____ DATA FOR PROCESSING
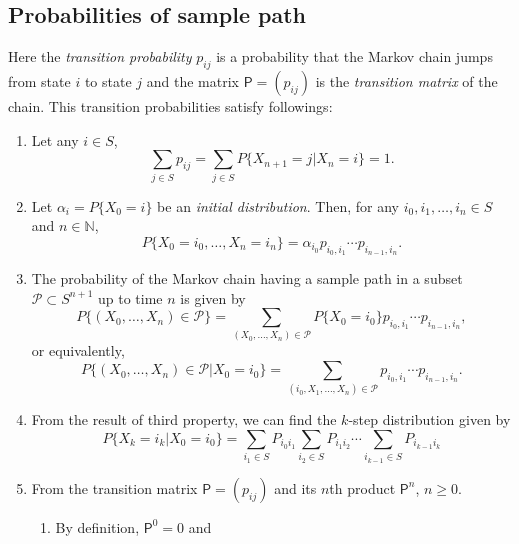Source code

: \documentclass[twoside]{article}
\theoremstyle{definition}
\theoremstyle{remark}
\theoremstyle{remark}
\begin{document}
\subsection{Probabilities of sample path}
Here the \textit{transition probability} $p_{ij}$ is a probability that
the Markov chain jumps from state $i$ to state $j$ and the matrix
$\mathsf{P} = (p_{ij})$ is the \textit{transition matrix} of the chain.
This transition probabilities satisfy followings:
\begin{enumerate}
  \item Let any $i \in S$,
  \begin{equation}
    \sum_{j \in S} p_{ij} = \sum_{j \in S} P{\{X_{n+1} = j | X_n = i\}} = 1.
  \end{equation}
  \item Let $\alpha_i = P{\{ X_0 = i \}}$ be an \textit{initial distribution}.
  Then, for any $i_0, i_1, \ldots, i_n \in S$ and $n \in \mathbb{N}$,
  \begin{equation}
    P{\{ X_0 = i_0, \ldots, X_n = i_n \}} = \alpha_{i_0} p_{i_0, i_1} \cdots p_{i_{n-1}, i_n}.
  \end{equation}
  \item The probability of the Markov chain having a sample path in a subset
  $\mathcal{P} \subset S^{n+1}$ up to time $n$ is given by
  \begin{equation}
    P{\{ (X_0, \ldots, X_n) \in \mathcal{P} \}}
    = \sum_{(X_0, \ldots, X_n) \in \mathcal{P}} P{\{ X_0 = i_0 \}} p_{i_0, i_1} \cdots p_{i_{n-1}, i_n},
  \end{equation}
  or equivalently,
  \begin{equation}
    P{\{ (X_0, \ldots, X_n) \in \mathcal{P} | X_0 = i_0 \}}
    = \sum_{(i_0, X_1, \ldots, X_n) \in \mathcal{P}} p_{i_0, i_1} \cdots p_{i_{n-1}, i_n}.
  \end{equation}
  \item From the result of third property, we can find the $k$-step distribution
  given by
  \begin{equation}
    P{\{ X_k = i_k | X_0 = i_0 \}}
    = \sum_{i_1 \in S} P_{i_0 i_1}
      \sum_{i_2 \in S} P_{i_1 i_2} \cdots
      \sum_{i_{k-1} \in S} P_{i_{k-1} i_k}
  \end{equation}
  \item From the transition matrix $\mathsf{P} = (p_{ij})$ and its $n$th
  product $\mathsf{P}^n$, $n \geq 0$.
  \begin{enumerate}
    \item By definition, $\mathsf{P}^0 = 0$ and

\end{enumerate}
\end{enumerate}
\end{document}
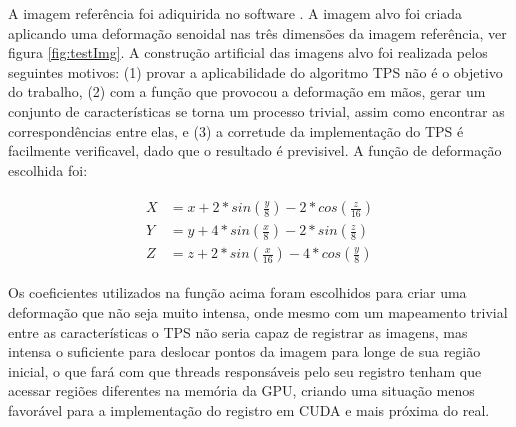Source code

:   A imagem referência foi adiquirida no software \cite{papademetris2005bioimage}.
A imagem alvo foi criada aplicando uma deformação senoidal nas três dimensões da
imagem referência, ver figura \ref{fig:testImg}. A construção artificial das
imagens alvo foi realizada pelos seguintes motivos: (1) provar a aplicabilidade
do algoritmo TPS não é o objetivo do trabalho, (2) com a função que provocou a
deformação em mãos, gerar um conjunto de características se torna um processo
trivial, assim como encontrar as correspondências entre elas, e (3) a corretude
da implementação do TPS é facilmente verificavel, dado que o resultado é
previsivel. A função de deformação escolhida foi:

\begin{align} \label{math:composta}
\begin{split}
  X &= x + 2*sin(\frac{y}{8}) - 2*cos(\frac{z}{16}) \\
  Y &= y + 4*sin(\frac{x}{8}) - 2*sin(\frac{z}{8}) \\
  Z &= z + 2*sin(\frac{x}{16}) - 4*cos(\frac{y}{8})
\end{split}
\end{align}

  Os coeficientes utilizados na função acima foram escolhidos para criar uma
deformação que não seja muito intensa, onde mesmo com um mapeamento trivial
entre as características o TPS não seria capaz de registrar as imagens, mas
intensa o suficiente para deslocar pontos da imagem para longe de sua região
inicial, o que fará com que threads responsáveis pelo seu registro tenham que
acessar regiões diferentes na memória da GPU, criando uma situação menos
favorável para a implementação do registro em CUDA e mais próxima do real.

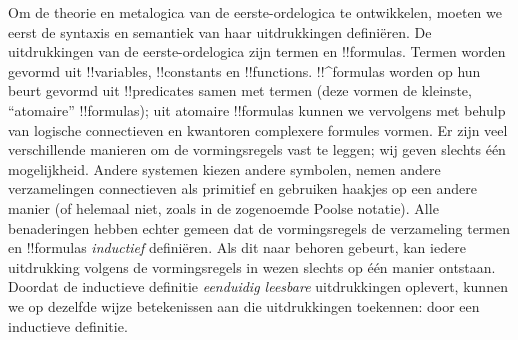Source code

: \documentclass[../../../include/open-logic-section]{subfiles}
\begin{document}


Om de theorie en metalogica van de eerste-ordelogica te ontwikkelen,
moeten we eerst de syntaxis en semantiek van haar uitdrukkingen
definiëren. De uitdrukkingen van de eerste-ordelogica zijn termen en
!!{formula}s. Termen worden gevormd uit !!{variable}s, !!{constant}s en
!!{function}s. !!^{formula}s worden op hun beurt gevormd uit
!!{predicate}s samen met termen (deze vormen de kleinste, ``atomaire''
!!{formula}s); uit atomaire !!{formula}s kunnen we vervolgens met
behulp van logische connectieven en kwantoren complexere formules
vormen. Er zijn veel verschillende manieren om de vormingsregels vast
te leggen; wij geven slechts één mogelijkheid. Andere systemen kiezen
andere symbolen, nemen andere verzamelingen connectieven als primitief
en gebruiken haakjes op een andere manier (of helemaal niet, zoals in
de zogenoemde Poolse notatie). Alle benaderingen hebben echter gemeen
dat de vormingsregels de verzameling termen en !!{formula}s
\emph{inductief} definiëren. Als dit naar behoren gebeurt, kan iedere
uitdrukking volgens de vormingsregels in wezen slechts op één manier
ontstaan. Doordat de inductieve definitie \emph{eenduidig leesbare}
uitdrukkingen oplevert, kunnen we op dezelfde wijze betekenissen aan
die uitdrukkingen toekennen: door een inductieve definitie.
\end{document}
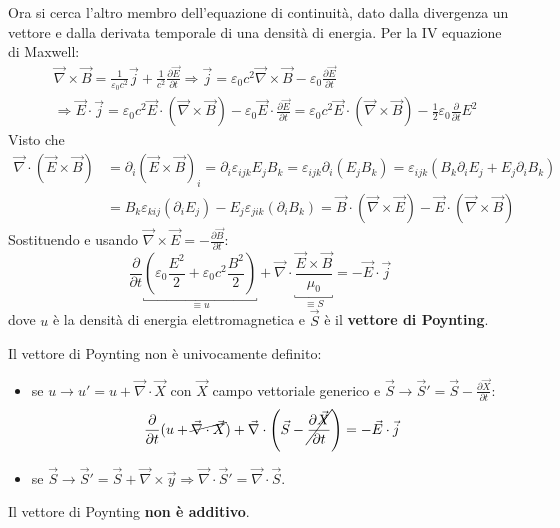 \documentclass[10pt, a4paper]{scrartcl}
\numberwithin{equation}{subsection}
\theoremstyle{style1}
\begin{document}
Ora si cerca l'altro membro dell'equazione di continuit\`a, dato dalla divergenza un vettore e dalla derivata temporale di una densit\`a di energia. Per la IV equazione di Maxwell:
\[
\begin{split}
	&\vec{\nabla }\times \vec{B}= \frac{1}{\varepsilon _0c^2}\vec{j}+\frac{1}{c^2} \frac{\partial \vec{E}}{\partial t} \Rightarrow \vec{j} = \varepsilon _0 c^2 \vec{\nabla }\times \vec{B}-\varepsilon _0 \frac{\partial \vec{E}}{\partial t} \\
	&\Rightarrow \vec{E}\cdot \vec{j}= \varepsilon _0 c^2 \vec{E}\cdot (\vec{\nabla }\times \vec{B}) - \varepsilon _0 \vec{E}\cdot \frac{\partial \vec{E}}{\partial t} = \varepsilon _0 c^2 \vec{E}\cdot (\vec{\nabla }\times \vec{B}) - \frac{1}{2}\varepsilon _0 \frac{\partial }{\partial t} E^2 
\end{split}
\] 
Visto che
\[
	\begin{split}
		\vec{\nabla }\cdot (\vec{E}\times \vec{B}) &= \partial _i (\vec{E}\times \vec{B})_i = \partial _i \varepsilon _{ijk} E_jB_k = \varepsilon _{ijk} \partial _i(E_jB_k)= \varepsilon _{ijk} (B_k \partial _i E_j + E_j \partial _i B_k)\\
							   &= B_k \varepsilon _{kij} (\partial _iE_j) - E_j \varepsilon _{jik} (\partial _iB_k) = \vec{B}\cdot (\vec{\nabla }\times \vec{E}) - \vec{E}\cdot (\vec{\nabla }\times \vec{B})
	\end{split}
\] 
Sostituendo e usando $\vec{\nabla }\times \vec{E}=- \frac{\partial \vec{B}}{\partial t} $:
\begin{equation}
	\frac{\partial }{\partial t} \underbracket{\left(\varepsilon _0 \frac{E^2}{2}+ \varepsilon _0 c^2 \frac{B^2}{2}\right)}_{\equiv u}  +\vec{\nabla }\cdot \underbracket{\frac{\vec{E}\times \vec{B}}{\mu_0}}_{\equiv S} = - \vec{E}\cdot \vec{j}
\end{equation}
dove $u$ \`e la densit\`a di energia elettromagnetica e $\vec{S}$ \`e il \textbf{vettore di Poynting}. 

Il vettore di Poynting non \`e univocamente definito:
\begin{itemize}
	\item se $u\to u' = u +\vec{\nabla }\cdot \vec{X}$ con $\vec{X}$ campo vettoriale generico e $\vec{S}\to \vec{S}' = \vec{S} - \frac{\partial \vec{X}}{\partial t} $:
		\[
			\frac{\partial }{\partial t} (u+ \cancel{\vec{\nabla }\cdot \vec{X}}) + \vec{\nabla }\cdot \left(\vec{S}-\cancel{\frac{\partial \vec{X}}{\partial t} } \right) = -\vec{E}\cdot \vec{j}
		\] 
	\item se $\vec{S}\to \vec{S}' = \vec{S}+ \vec{\nabla }\times \vec{y}\Rightarrow \vec{\nabla }\cdot \vec{S}' = \vec{\nabla }\cdot \vec{S}$.
\end{itemize}
Il vettore di Poynting \textbf{non \`e additivo}.
\end{document}
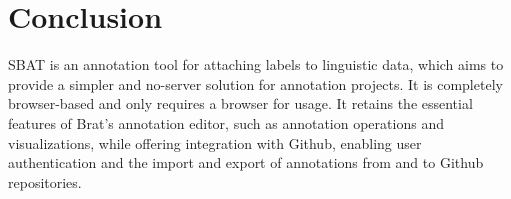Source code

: \documentclass[12ptm a4paper]{article}
\begin{document}
\section{Conclusion}
SBAT is an annotation tool for attaching labels to linguistic data, which aims to provide a simpler and no-server solution for annotation projects. It is completely browser-based and only requires a browser for usage. It retains the essential features of Brat's annotation editor, such as annotation operations and visualizations, while offering integration with Github, enabling user authentication and the import and export of annotations from and to Github repositories.\\ 









\newpage


\end{document}

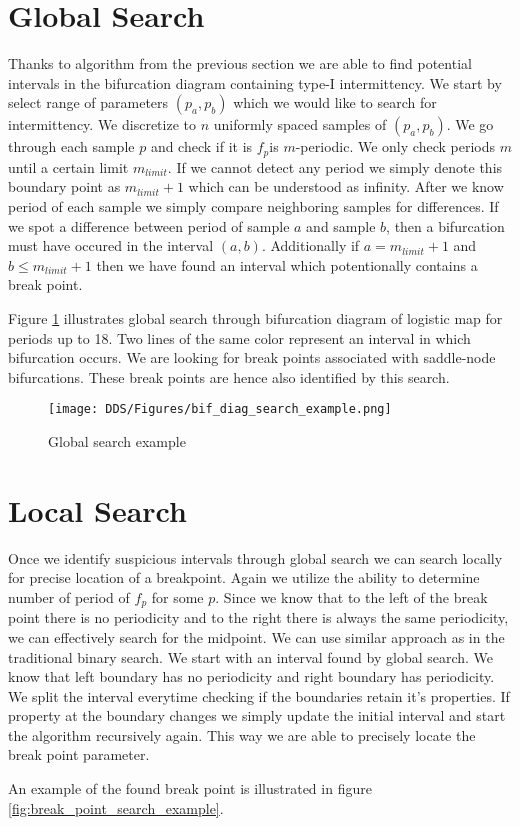 \section{Global Search}
Thanks to algorithm from the previous section we are able to find potential intervals in the bifurcation diagram containing type-I intermittency.
We start by select range of parameters $(p_a, p_b)$ which we would like to search for intermittency.
We discretize to $n$ uniformly spaced samples of $(p_a, p_b)$.
We go through each sample $p$ and check if it is $f_p$is $m$-periodic.
We only check periods $m$ until a certain limit $m_{limit}$.
If we cannot detect any period we simply denote this boundary point as $m_{limit}+1$ which can be understood as infinity.
After we know period of each sample we simply compare neighboring samples for differences.
If we spot a difference between period of sample $a$ and sample $b$, then a bifurcation must have occured in the interval $(a, b)$.
Additionally if $a=m_{limit}+1$ and $b \leq m_{limit}+1$ then we have found an interval which potentionally contains a break point.
\par
Figure \ref{fig:bif_diag_search_example} illustrates global search through bifurcation diagram of logistic map for periods up to 18.
Two lines of the same color represent an interval in which bifurcation occurs.
We are looking for break points associated with saddle-node bifurcations.
These break points are hence also identified by this search.

\begin{figure}[!h]
    \centering
    \texttt{[image: DDS/Figures/bif\_diag\_search\_example.png]}
    \caption{Global search example}
    \label{fig:bif_diag_search_example}
\end{figure}


\section{Local Search}
Once we identify suspicious intervals through global search we can search locally for precise location of a breakpoint.
Again we utilize the ability to determine number of period of $f_p$ for some $p$.
Since we know that to the left of the break point there is no periodicity and to the right there is always the same periodicity, we can effectively search for the midpoint.
We can use similar approach as in the traditional binary search.
We start with an interval found by global search.
We know that left boundary has no periodicity and right boundary has periodicity.
We split the interval everytime checking if the boundaries retain it's properties.
If property at the boundary changes we simply update the initial interval and start the algorithm recursively again.
This way we are able to precisely locate the break point parameter.
\par
An example of the found break point is illustrated in figure \ref{fig:break_point_search_example}.

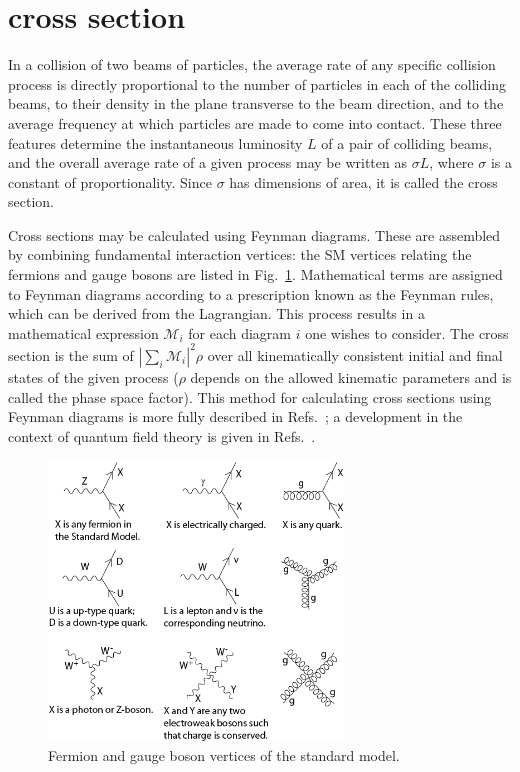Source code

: \documentclass[oneside, letterpaper, 12pt, oldfontcommands]{memoir}
\begin{document}
\section{\texorpdfstring{\zinvg}{Z(νν)γ} cross section} \label{sec:introduction_znng}
In a collision of two beams of particles, the average rate of any specific collision process is directly proportional to the
number of particles in each of the colliding beams, to their density in the plane transverse to the beam direction, and to the average
frequency at which particles are made to come into contact. These three features determine the instantaneous luminosity $L$ of a pair
of colliding beams, and the overall average rate of a given process may be written as $\sigma L$, where $\sigma$
is a constant of proportionality. Since $\sigma$ has dimensions of area, it is called the cross section.

Cross sections may be calculated using Feynman diagrams. These are
assembled by combining fundamental interaction vertices: the SM vertices relating the fermions and gauge bosons are listed in Fig.~\ref{fig:sm_vertices}.
Mathematical terms are assigned to Feynman diagrams according to a prescription known as the Feynman rules, which can be derived from the Lagrangian.
This process results in a mathematical expression $\mathcal{M}_{i}$ for each diagram $i$ one wishes to consider. The cross section is the sum of $|\sum_{i}{\mathcal{M}_{i}}|^{2}\rho$
over all kinematically consistent initial and final states of the given process ($\rho$ depends on the allowed kinematic parameters and is called the phase space
factor). This method for calculating cross sections using Feynman diagrams is more fully described in Refs.~\cite{ref:HalzenMartin, ref:BargerPhillips};
a development in the context of quantum field theory is given in Refs.~\cite{ref:PeskinSchroeder, ref:Srednicki, ref:Schwartz}.

\begin{figure}[hbtp]
  \begin{center}
    \includegraphics[width=0.7\textwidth]{Figures/Standard_Model_Feynman_Diagram_Vertices.png}
    \caption{
      Fermion and gauge boson vertices of the standard model.
    }
    \label{fig:sm_vertices}
  \end{center}
\end{figure}
\end{document}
________
WORK TASK: Word for word, give again the lines from the first entry to the line with "of the chain.", inclusive. Exclude the pictures.

SOLVED EXERCISE:
Source code

: \documentclass[twoside]{article}
\theoremstyle{definition}
\theoremstyle{remark}
\theoremstyle{remark}
\begin{document}
\subsection{Probabilities of sample path}
Here the \textit{transition probability} $p_{ij}$ is a probability that
the Markov chain jumps from state $i$ to state $j$ and the matrix
$\mathsf{P} = (p_{ij})$ is the \textit{transition matrix} of the chain.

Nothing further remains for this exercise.